Hapa, Hapa, Joy, Joy.

I wait longingly for the day when, upon meeting someone new, I will not have the opposite party stare at my face questioningly for several awkward moments before uttering some semblance of the question, "What are you?" As the third child of my Chinese mother and my Caucasian father, my ethnicity is constantly in question by the public eye. People act as though they cannot truly get to know who I am if they don't first decipher the origin of my heritage.

Most Whasian (white + asian = whasian, duh) kids find themselves often in a state of uncertainty as to what categories in which we belong. Our appearances span the gamut from almost fully Asian looking to almost fully White, with just a smidgen of something exotic thrown in the mix. So, our hair might be long and shiny, or our eyes might have a hint of widescreen going on, but it's 14:9, not 16:9, and if you didn't explicitly know the nature of our origin, you would have no idea. So people stare at you for a while and expect you to come right out with an explanation about why you look just a little bit unfamiliar, always answering, "Ohhhh, I thought there was something..."

It's difficult for all people of mixed ethnicities to find themselves in a world where cultural identity plays such a huge role. Society has come a long way since Angel Island, but stereotypes still exist in spades, and we halfies are no exception. "Whasian Pride" doesn't help cut down on the stereotypes that exist for Asian people in general, because with such a longing to belong to the group as a whole, we play up our "Asianness" more than we might realize a lot of the time. My go-to "excuse" for why I do a lot of things, as well as the reason why I might do them tends to be, "Well, I'm Asian."
I play video games: I'm Asian, but I'm bad at math: I'm not really Asian. Think of this what you will, but I'm pretty sure I'm not the only Hapa out there playing up one of their traits or another for various reasons. And it's because we aren't always quite sure of what we're "allowed" to do with our identities that these kind of excuses crop up.

There is hope for us all, yet, though. Blurring the lines between Asian and Caucasian opens yourself up to being able to connect with a wider demographic of people. The mixed-features of Eurasians no longer carry the stigma of Vietnam G.I.s and Asian prostitutes like they once did, but are being considered the face of global progress. Channel V, East Asia's equivalent of MTV, has veejays who are almost exclusively mixed, and Asian modeling agencies are actively fishing in Europe and the U.S. for Whasian models to bring back and propel into stardom. Whasian actors and actresses are no longer pigeonholed in roles where they play stereotypical Asian people (or worse, when White actors are cast in Asian roles), but are becoming leading players in the celebrity world. Keanu Reeves, Kristin Kreuk, Maggie Q, and many more talented individuals have been shining as of the last few years.

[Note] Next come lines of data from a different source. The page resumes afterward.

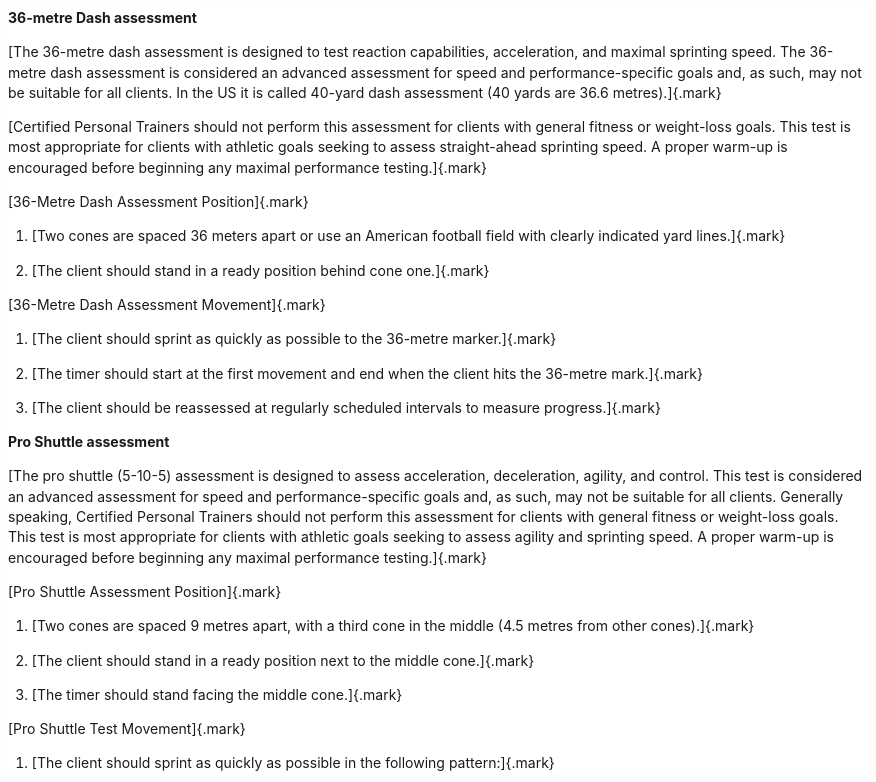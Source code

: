 **36-metre Dash assessment**

[The 36-metre dash assessment is designed to test reaction capabilities,
acceleration, and maximal sprinting speed. The 36-metre dash assessment
is considered an advanced assessment for speed and performance-specific
goals and, as such, may not be suitable for all clients. In the US it is
called 40-yard dash assessment (40 yards are 36.6 metres).]{.mark}

[Certified Personal Trainers should not perform this assessment for
clients with general fitness or weight-loss goals. This test is most
appropriate for clients with athletic goals seeking to assess
straight-ahead sprinting speed. A proper warm-up is encouraged before
beginning any maximal performance testing.]{.mark}

[36-Metre Dash Assessment Position]{.mark}

1.  [Two cones are spaced 36 meters apart or use an American football
    field with clearly indicated yard lines.]{.mark}

2.  [The client should stand in a ready position behind cone
    one.]{.mark}

[36-Metre Dash Assessment Movement]{.mark}

1.  [The client should sprint as quickly as possible to the 36-metre
    marker.]{.mark}

2.  [The timer should start at the first movement and end when the
    client hits the 36-metre mark.]{.mark}

3.  [The client should be reassessed at regularly scheduled intervals to
    measure progress.]{.mark}

**Pro Shuttle assessment**

[The pro shuttle (5-10-5) assessment is designed to assess acceleration,
deceleration, agility, and control. This test is considered an advanced
assessment for speed and performance-specific goals and, as such, may
not be suitable for all clients. Generally speaking, Certified Personal
Trainers should not perform this assessment for clients with general
fitness or weight-loss goals. This test is most appropriate for clients
with athletic goals seeking to assess agility and sprinting speed. A
proper warm-up is encouraged before beginning any maximal performance
testing.]{.mark}

[Pro Shuttle Assessment Position]{.mark}

1.  [Two cones are spaced 9 metres apart, with a third cone in the
    middle (4.5 metres from other cones).]{.mark}

2.  [The client should stand in a ready position next to the middle
    cone.]{.mark}

3.  [The timer should stand facing the middle cone.]{.mark}

[Pro Shuttle Test Movement]{.mark}

1.  [The client should sprint as quickly as possible in the following
    pattern:]{.mark}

I know that my racial identity is by no means the only thing that defines me. I am many things that are in no way affected by my ethnicity: funny, smart, sensitive, and the like. Even knowing this, though, it is so difficult not to always equate those qualities that I see in myself to my Asianness or my Americanness, or what have you. So for the meantime, I suppose I just have to continue to dissuade myself from labeling myself as a "banana" or an "egg", and what it would to be either one. I'm Whasian, and that's the end of that.